Secara khusus, untuk jembatan Tran Hung Dao, pemerintah kota saat ini menugaskan Departemen Perhubungan untuk mengubah kebijakan investasi dari PPP (Public-Private Partnership) menjadi investasi publik, sehingga membutuhkan keseimbangan pendanaan. Pemerintah Kota Hanoi telah menetapkan bahwa investasi harus diprioritaskan, dengan alokasi modal yang diprioritaskan, dan investasi tidak boleh tersebar tipis tetapi terfokus dan tepat sasaran, untuk memastikan proyek-proyek diselesaikan dengan sukses. Proyek-proyek yang prosedur investasinya selesai lebih dulu akan diprioritaskan untuk pelaksanaannya.

Menurut informasi yang diperoleh wartawan, pada tanggal 4 September 2024, Him Lam Joint Stock Company mengirimkan dokumen kepada Komite Rakyat Hanoi yang meminta penghentian penyusunan laporan studi pra-kelayakan untuk proyek pembangunan jembatan Tran Hung Dao.
Oleh karena itu, para pemimpin Him Lam Joint Stock Company menyatakan bahwa, terkait dengan dua opsi investasi untuk jembatan Tran Hung Dao: Opsi 1, jika proyek BOT dilaksanakan sesuai peraturan, dengan anggaran negara sebesar 50% dan investor 50%, tidak ada batasan waktu bagi investor untuk mendapatkan kembali investasinya;
Opsi 2: Jika periode pengembalian modal adalah 26 tahun, alokasi modal akan menjadi 70,4% dari anggaran negara dan 29,65% dari investor, yang bertentangan dengan ketentuan hukum yang berlaku.

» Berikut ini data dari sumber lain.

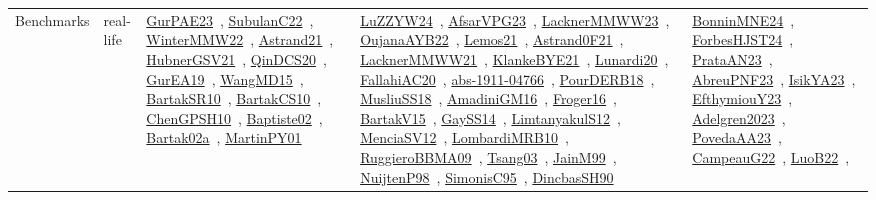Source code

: {\begin{longtable}{lp{3cm}>{\raggedright\arraybackslash}p{6cm}>{\raggedright\arraybackslash}p{6cm}>{\raggedright\arraybackslash}p{8cm}}
Benchmarks & real-life & \href{../works/GurPAE23.pdf}{GurPAE23}~\cite{GurPAE23}, \href{../works/SubulanC22.pdf}{SubulanC22}~\cite{SubulanC22}, \href{../works/WinterMMW22.pdf}{WinterMMW22}~\cite{WinterMMW22}, \href{../works/Astrand21.pdf}{Astrand21}~\cite{Astrand21}, \href{../works/HubnerGSV21.pdf}{HubnerGSV21}~\cite{HubnerGSV21}, \href{../works/QinDCS20.pdf}{QinDCS20}~\cite{QinDCS20}, \href{../works/GurEA19.pdf}{GurEA19}~\cite{GurEA19}, \href{../works/WangMD15.pdf}{WangMD15}~\cite{WangMD15}, \href{../works/BartakSR10.pdf}{BartakSR10}~\cite{BartakSR10}, \href{../works/BartakCS10.pdf}{BartakCS10}~\cite{BartakCS10}, \href{../works/ChenGPSH10.pdf}{ChenGPSH10}~\cite{ChenGPSH10}, \href{../works/Baptiste02.pdf}{Baptiste02}~\cite{Baptiste02}, \href{../works/Bartak02a.pdf}{Bartak02a}~\cite{Bartak02a}, \href{../works/MartinPY01.pdf}{MartinPY01}~\cite{MartinPY01} & \href{../works/LuZZYW24.pdf}{LuZZYW24}~\cite{LuZZYW24}, \href{../works/AfsarVPG23.pdf}{AfsarVPG23}~\cite{AfsarVPG23}, \href{../works/LacknerMMWW23.pdf}{LacknerMMWW23}~\cite{LacknerMMWW23}, \href{../works/OujanaAYB22.pdf}{OujanaAYB22}~\cite{OujanaAYB22}, \href{../works/Lemos21.pdf}{Lemos21}~\cite{Lemos21}, \href{../works/Astrand0F21.pdf}{Astrand0F21}~\cite{Astrand0F21}, \href{../works/LacknerMMWW21.pdf}{LacknerMMWW21}~\cite{LacknerMMWW21}, \href{../works/KlankeBYE21.pdf}{KlankeBYE21}~\cite{KlankeBYE21}, \href{../works/Lunardi20.pdf}{Lunardi20}~\cite{Lunardi20}, \href{../works/FallahiAC20.pdf}{FallahiAC20}~\cite{FallahiAC20}, \href{../works/abs-1911-04766.pdf}{abs-1911-04766}~\cite{abs-1911-04766}, \href{../works/PourDERB18.pdf}{PourDERB18}~\cite{PourDERB18}, \href{../works/MusliuSS18.pdf}{MusliuSS18}~\cite{MusliuSS18}, \href{../works/AmadiniGM16.pdf}{AmadiniGM16}~\cite{AmadiniGM16}, \href{../works/Froger16.pdf}{Froger16}~\cite{Froger16}, \href{../works/BartakV15.pdf}{BartakV15}~\cite{BartakV15}, \href{../works/GaySS14.pdf}{GaySS14}~\cite{GaySS14}, \href{../works/LimtanyakulS12.pdf}{LimtanyakulS12}~\cite{LimtanyakulS12}, \href{../works/MenciaSV12.pdf}{MenciaSV12}~\cite{MenciaSV12}, \href{../works/LombardiMRB10.pdf}{LombardiMRB10}~\cite{LombardiMRB10}, \href{../works/RuggieroBBMA09.pdf}{RuggieroBBMA09}~\cite{RuggieroBBMA09}, \href{../works/Tsang03.pdf}{Tsang03}~\cite{Tsang03}, \href{../works/JainM99.pdf}{JainM99}~\cite{JainM99}, \href{../works/NuijtenP98.pdf}{NuijtenP98}~\cite{NuijtenP98}, \href{../works/SimonisC95.pdf}{SimonisC95}~\cite{SimonisC95}, \href{../works/DincbasSH90.pdf}{DincbasSH90}~\cite{DincbasSH90} & \href{../works/BonninMNE24.pdf}{BonninMNE24}~\cite{BonninMNE24}, \href{../works/ForbesHJST24.pdf}{ForbesHJST24}~\cite{ForbesHJST24}, \href{../works/PrataAN23.pdf}{PrataAN23}~\cite{PrataAN23}, \href{../works/AbreuPNF23.pdf}{AbreuPNF23}~\cite{AbreuPNF23}, \href{../works/IsikYA23.pdf}{IsikYA23}~\cite{IsikYA23}, \href{../works/EfthymiouY23.pdf}{EfthymiouY23}~\cite{EfthymiouY23}, \href{../works/Adelgren2023.pdf}{Adelgren2023}~\cite{Adelgren2023}, \href{../works/PovedaAA23.pdf}{PovedaAA23}~\cite{PovedaAA23}, \href{../works/CampeauG22.pdf}{CampeauG22}~\cite{CampeauG22}, \href{../works/LuoB22.pdf}{LuoB22}~\cite{LuoB22}, 
\end{longtable}}
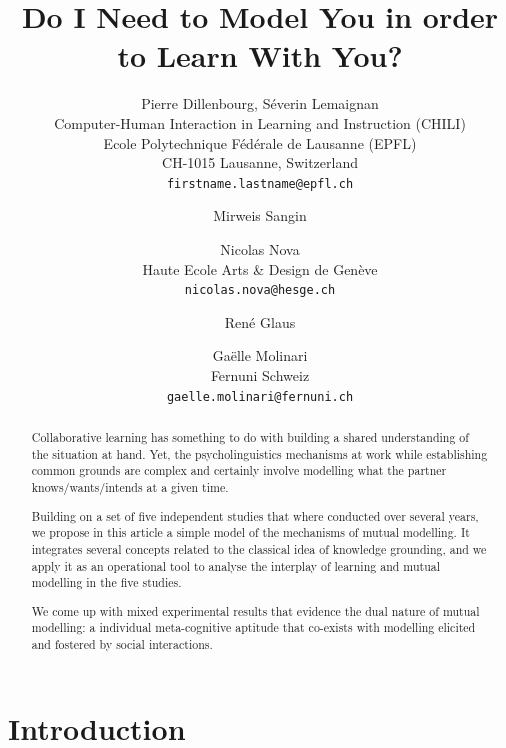 \documentclass[twocolumn]{article}
\title{Do I Need to Model You in order to Learn With You?}
\author{
    Pierre Dillenbourg, Séverin Lemaignan \\
    \small Computer-Human Interaction in Learning and Instruction (CHILI) \\
    \small Ecole Polytechnique Fédérale de Lausanne (EPFL) \\
    \small CH-1015 Lausanne, Switzerland \\
    {\tt firstname.lastname@epfl.ch}
    \and
    Mirweis Sangin \\
    \and
    Nicolas Nova \\
    \small Haute Ecole Arts \& Design de Genève\\
    {\tt nicolas.nova@hesge.ch}
    \and
    René Glaus
    \and
    Gaëlle Molinari \\
    \small Fernuni Schweiz \\
    {\tt gaelle.molinari@fernuni.ch}
}
\begin{document}
\maketitle

\begin{abstract}
    Collaborative learning has something to do with building a shared
    understanding of the situation at hand. Yet, the psycholinguistics mechanisms
    at work while establishing common grounds are complex and certainly involve
    modelling what the partner knows/wants/intends at a given time.

    Building on a set of five independent studies that where conducted over
    several years, we propose in this article a simple model of the mechanisms
    of mutual modelling. It integrates several concepts related to the classical
    idea of knowledge grounding, and we apply it as an operational tool to
    analyse the interplay of learning and mutual modelling in the five studies.

    We come up with mixed experimental results that evidence the dual nature of
    mutual modelling: a individual meta-cognitive aptitude that co-exists with
    modelling elicited and fostered by social interactions.

\end{abstract}

\section{Introduction}
\end{document}
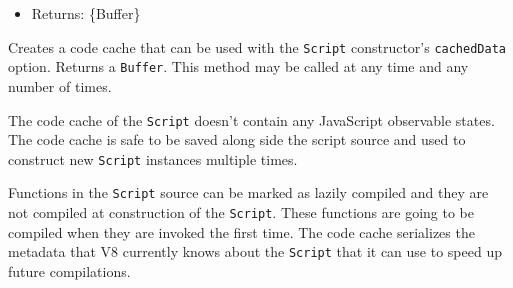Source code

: \begin{itemize}
\tightlist
\item
  Returns: \{Buffer\}
\end{itemize}

Creates a code cache that can be used with the \texttt{Script}
constructor's \texttt{cachedData} option. Returns a \texttt{Buffer}.
This method may be called at any time and any number of times.

The code cache of the \texttt{Script} doesn't contain any JavaScript
observable states. The code cache is safe to be saved along side the
script source and used to construct new \texttt{Script} instances
multiple times.

Functions in the \texttt{Script} source can be marked as lazily compiled
and they are not compiled at construction of the \texttt{Script}. These
functions are going to be compiled when they are invoked the first time.
The code cache serializes the metadata that V8 currently knows about the
\texttt{Script} that it can use to speed up future compilations.

\begin{Shaded}
\begin{Highlighting}[]
\OperatorTok{=} \NormalTok{(}\VerbatimStringTok{\textasciigrave{}}
\VerbatimStringTok{\}}

\VerbatimStringTok{\textasciigrave{}}\NormalTok{)}\OperatorTok{;}

\OperatorTok{=}\NormalTok{()}\OperatorTok{;}

\NormalTok{()}\OperatorTok{;}

\OperatorTok{=}\NormalTok{()}\OperatorTok{;}
\end{Highlighting}
\end{Shaded}

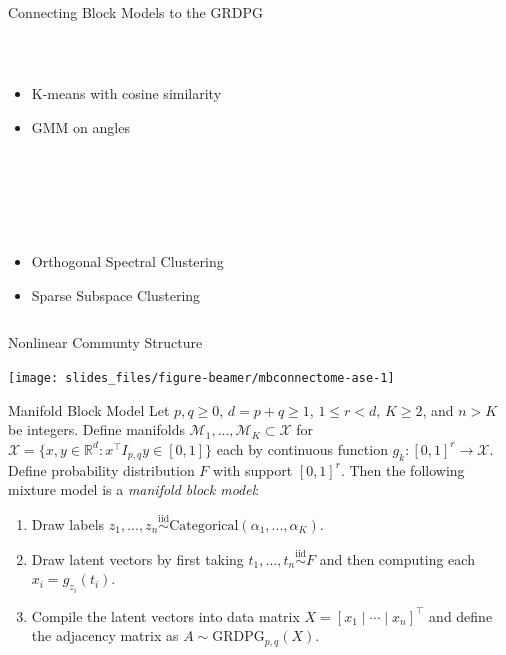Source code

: \documentclass[
  ignorenonframetext,
]{beamer}
\providecommand{\tightlist}{%
  \setlength{\itemsep}{0pt}\setlength{\parskip}{0pt}}
\begin{document}
\begin{frame}{Connecting Block Models to the GRDPG}
\begin{columns}[T]
\begin{column}{0.33\textwidth}
~

\begin{itemize}
\tightlist
\item
  K-means with cosine similarity
\item
  GMM on angles
\end{itemize}

~

~

~

\begin{itemize}
\tightlist
\item
  Orthogonal Spectral Clustering
\item
  Sparse Subspace Clustering
\end{itemize}
\end{column}
\end{columns}
\end{frame}

\begin{frame}{Nonlinear Communty Structure}
\protect\hypertarget{nonlinear-communty-structure}{}
\begin{center}\texttt{[image: slides\_files/figure-beamer/mbconnectome-ase-1]} \end{center}
\end{frame}

\begin{frame}{Manifold Block Model}
\protect\hypertarget{manifold-block-model}{}
Let \(p, q \geq 0\), \(d = p + q \geq 1\), \(1 \leq r < d\),
\(K \geq 2\), and \(n > K\) be integers. Define manifolds
\(\mathcal{M}_1, ..., \mathcal{M}_K \subset \mathcal{X}\) for
\(\mathcal{X} = \{x, y \in \mathbb{R}^d : x^\top I_{p,q} y \in [0, 1]\}\)
each by continuous function \(g_k : [0, 1]^r \to \mathcal{X}\). Define
probability distribution \(F\) with support \([0, 1]^r\). Then the
following mixture model is a \emph{manifold block model}:

\begin{enumerate}
\item Draw labels $z_1, ..., z_n \stackrel{\text{iid}}{\sim}\text{Categorical}(\alpha_1, ..., \alpha_K)$.
\item Draw latent vectors by first taking $t_1,..., t_n \stackrel{\text{iid}}{\sim}F$ and then computing each $x_i = g_{z_i}(t_i)$. 
\item Compile the latent vectors into data matrix $X = [ x_1 \mid \cdots \mid x_n ]^\top$ and define the adjacency matrix as $A \sim \text{GRDPG}_{p,q}(X)$. 
\end{enumerate}
\end{frame}
\end{document}
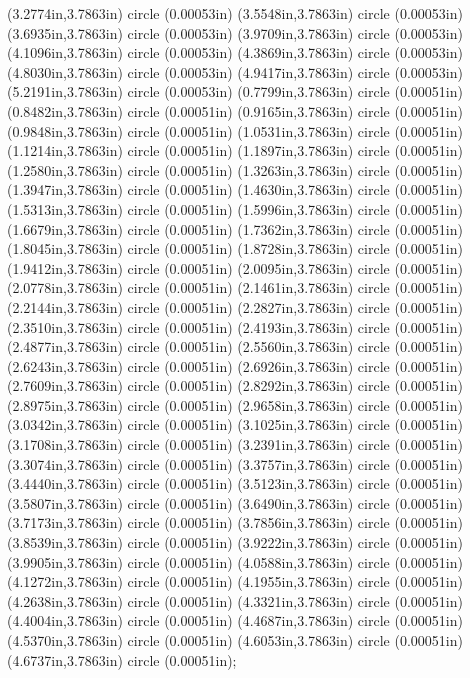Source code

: (3.2774in,3.7863in) circle (0.00053in) (3.5548in,3.7863in) circle (0.00053in) (3.6935in,3.7863in) circle (0.00053in) (3.9709in,3.7863in) circle (0.00053in) (4.1096in,3.7863in) circle (0.00053in) (4.3869in,3.7863in) circle (0.00053in) (4.8030in,3.7863in) circle (0.00053in) (4.9417in,3.7863in) circle (0.00053in) (5.2191in,3.7863in) circle (0.00053in) (0.7799in,3.7863in) circle (0.00051in) (0.8482in,3.7863in) circle (0.00051in) (0.9165in,3.7863in) circle (0.00051in) (0.9848in,3.7863in) circle (0.00051in) (1.0531in,3.7863in) circle (0.00051in) (1.1214in,3.7863in) circle (0.00051in) (1.1897in,3.7863in) circle (0.00051in) (1.2580in,3.7863in) circle (0.00051in) (1.3263in,3.7863in) circle (0.00051in) (1.3947in,3.7863in) circle (0.00051in) (1.4630in,3.7863in) circle (0.00051in) (1.5313in,3.7863in) circle (0.00051in) (1.5996in,3.7863in) circle (0.00051in) (1.6679in,3.7863in) circle (0.00051in) (1.7362in,3.7863in) circle (0.00051in) (1.8045in,3.7863in) circle (0.00051in) (1.8728in,3.7863in) circle (0.00051in) (1.9412in,3.7863in) circle (0.00051in) (2.0095in,3.7863in) circle (0.00051in) (2.0778in,3.7863in) circle (0.00051in) (2.1461in,3.7863in) circle (0.00051in) (2.2144in,3.7863in) circle (0.00051in) (2.2827in,3.7863in) circle (0.00051in) (2.3510in,3.7863in) circle (0.00051in) (2.4193in,3.7863in) circle (0.00051in) (2.4877in,3.7863in) circle (0.00051in) (2.5560in,3.7863in) circle (0.00051in) (2.6243in,3.7863in) circle (0.00051in) (2.6926in,3.7863in) circle (0.00051in) (2.7609in,3.7863in) circle (0.00051in) (2.8292in,3.7863in) circle (0.00051in) (2.8975in,3.7863in) circle (0.00051in) (2.9658in,3.7863in) circle (0.00051in) (3.0342in,3.7863in) circle (0.00051in) (3.1025in,3.7863in) circle (0.00051in) (3.1708in,3.7863in) circle (0.00051in) (3.2391in,3.7863in) circle (0.00051in) (3.3074in,3.7863in) circle (0.00051in) (3.3757in,3.7863in) circle (0.00051in) (3.4440in,3.7863in) circle (0.00051in) (3.5123in,3.7863in) circle (0.00051in) (3.5807in,3.7863in) circle (0.00051in) (3.6490in,3.7863in) circle (0.00051in) (3.7173in,3.7863in) circle (0.00051in) (3.7856in,3.7863in) circle (0.00051in) (3.8539in,3.7863in) circle (0.00051in) (3.9222in,3.7863in) circle (0.00051in) (3.9905in,3.7863in) circle (0.00051in) (4.0588in,3.7863in) circle (0.00051in) (4.1272in,3.7863in) circle (0.00051in) (4.1955in,3.7863in) circle (0.00051in) (4.2638in,3.7863in) circle (0.00051in) (4.3321in,3.7863in) circle (0.00051in) (4.4004in,3.7863in) circle (0.00051in) (4.4687in,3.7863in) circle (0.00051in) (4.5370in,3.7863in) circle (0.00051in) (4.6053in,3.7863in) circle (0.00051in) (4.6737in,3.7863in) circle (0.00051in);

Oleh karena itu, Him Lam Joint Stock Company mengakui bahwa investasi dalam proyek jembatan Tran Hung Dao menggunakan metode PPP, khususnya jenis kontrak BOT, tidak sesuai dengan Undang-Undang PPP. Him Lam Joint Stock Company meminta agar Pemerintah Kota Hanoi mengizinkan Him Lam untuk menghentikan penyusunan laporan studi pra-kelayakan untuk proyek tersebut dan menyerahkan semua dokumen yang telah dipelajari sebelumnya terkait proyek jembatan Tran Hung Dao kepada Pemerintah Kota Hanoi agar pemerintah kota dapat melanjutkan penelitian dan investasi pada alternatif yang lebih layak.